Take the lines from the beginning of the data below through the line holding "b. Only plotting" and return exactly those.

===== RECORDS SHOWN =====

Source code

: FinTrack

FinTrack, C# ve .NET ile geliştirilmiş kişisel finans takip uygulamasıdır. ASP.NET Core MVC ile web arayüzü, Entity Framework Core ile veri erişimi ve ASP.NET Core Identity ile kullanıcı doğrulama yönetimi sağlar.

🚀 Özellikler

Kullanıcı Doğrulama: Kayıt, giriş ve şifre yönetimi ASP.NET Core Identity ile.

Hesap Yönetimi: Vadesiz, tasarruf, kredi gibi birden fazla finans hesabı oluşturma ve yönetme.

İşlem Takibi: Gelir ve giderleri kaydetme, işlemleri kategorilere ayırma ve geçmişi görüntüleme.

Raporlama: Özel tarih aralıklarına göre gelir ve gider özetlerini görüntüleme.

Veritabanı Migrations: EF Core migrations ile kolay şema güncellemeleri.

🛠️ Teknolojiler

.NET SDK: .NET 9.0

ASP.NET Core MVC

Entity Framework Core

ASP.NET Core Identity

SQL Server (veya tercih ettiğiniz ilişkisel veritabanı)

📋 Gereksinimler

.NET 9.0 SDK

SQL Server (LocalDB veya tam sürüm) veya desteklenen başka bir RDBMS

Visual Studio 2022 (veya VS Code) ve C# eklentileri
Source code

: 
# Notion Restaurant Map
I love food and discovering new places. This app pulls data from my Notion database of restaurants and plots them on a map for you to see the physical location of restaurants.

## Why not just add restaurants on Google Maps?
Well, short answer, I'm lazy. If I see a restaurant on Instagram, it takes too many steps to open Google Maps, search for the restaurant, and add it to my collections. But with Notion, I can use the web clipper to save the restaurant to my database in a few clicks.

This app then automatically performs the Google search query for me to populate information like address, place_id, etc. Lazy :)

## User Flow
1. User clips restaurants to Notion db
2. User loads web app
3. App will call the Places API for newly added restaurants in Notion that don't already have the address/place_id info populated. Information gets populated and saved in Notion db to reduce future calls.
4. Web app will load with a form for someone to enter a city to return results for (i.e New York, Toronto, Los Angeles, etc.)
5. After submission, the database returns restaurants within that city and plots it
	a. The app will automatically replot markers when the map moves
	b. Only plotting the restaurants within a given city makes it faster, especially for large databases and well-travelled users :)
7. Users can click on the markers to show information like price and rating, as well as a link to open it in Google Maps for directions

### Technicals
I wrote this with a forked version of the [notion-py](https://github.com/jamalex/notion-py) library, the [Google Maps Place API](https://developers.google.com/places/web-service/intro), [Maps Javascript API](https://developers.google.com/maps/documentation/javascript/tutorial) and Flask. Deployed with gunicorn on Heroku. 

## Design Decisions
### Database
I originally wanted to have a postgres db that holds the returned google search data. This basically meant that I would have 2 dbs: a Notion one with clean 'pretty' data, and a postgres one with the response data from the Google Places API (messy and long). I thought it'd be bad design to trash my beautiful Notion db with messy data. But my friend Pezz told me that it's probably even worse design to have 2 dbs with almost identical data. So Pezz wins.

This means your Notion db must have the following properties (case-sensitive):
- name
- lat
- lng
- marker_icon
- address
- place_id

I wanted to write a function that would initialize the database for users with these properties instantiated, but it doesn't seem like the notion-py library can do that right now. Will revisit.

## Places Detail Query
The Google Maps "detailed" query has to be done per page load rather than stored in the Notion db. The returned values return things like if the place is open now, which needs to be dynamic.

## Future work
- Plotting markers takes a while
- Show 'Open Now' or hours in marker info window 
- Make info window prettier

=====

ANSWER BELOW
Source code

: FinTrack

FinTrack, C# ve .NET ile geliştirilmiş kişisel finans takip uygulamasıdır. ASP.NET Core MVC ile web arayüzü, Entity Framework Core ile veri erişimi ve ASP.NET Core Identity ile kullanıcı doğrulama yönetimi sağlar.

🚀 Özellikler

Kullanıcı Doğrulama: Kayıt, giriş ve şifre yönetimi ASP.NET Core Identity ile.

Hesap Yönetimi: Vadesiz, tasarruf, kredi gibi birden fazla finans hesabı oluşturma ve yönetme.

İşlem Takibi: Gelir ve giderleri kaydetme, işlemleri kategorilere ayırma ve geçmişi görüntüleme.

Raporlama: Özel tarih aralıklarına göre gelir ve gider özetlerini görüntüleme.

Veritabanı Migrations: EF Core migrations ile kolay şema güncellemeleri.

🛠️ Teknolojiler

.NET SDK: .NET 9.0

ASP.NET Core MVC

Entity Framework Core

ASP.NET Core Identity

SQL Server (veya tercih ettiğiniz ilişkisel veritabanı)

📋 Gereksinimler

.NET 9.0 SDK

SQL Server (LocalDB veya tam sürüm) veya desteklenen başka bir RDBMS

Visual Studio 2022 (veya VS Code) ve C# eklentileri
Source code

: 
# Notion Restaurant Map
I love food and discovering new places. This app pulls data from my Notion database of restaurants and plots them on a map for you to see the physical location of restaurants.

## Why not just add restaurants on Google Maps?
Well, short answer, I'm lazy. If I see a restaurant on Instagram, it takes too many steps to open Google Maps, search for the restaurant, and add it to my collections. But with Notion, I can use the web clipper to save the restaurant to my database in a few clicks.

This app then automatically performs the Google search query for me to populate information like address, place_id, etc. Lazy :)

## User Flow
1. User clips restaurants to Notion db
2. User loads web app
3. App will call the Places API for newly added restaurants in Notion that don't already have the address/place_id info populated. Information gets populated and saved in Notion db to reduce future calls.
4. Web app will load with a form for someone to enter a city to return results for (i.e New York, Toronto, Los Angeles, etc.)
5. After submission, the database returns restaurants within that city and plots it
	a. The app will automatically replot markers when the map moves
	b. Only plotting the restaurants within a given city makes it faster, especially for large databases and well-travelled users :)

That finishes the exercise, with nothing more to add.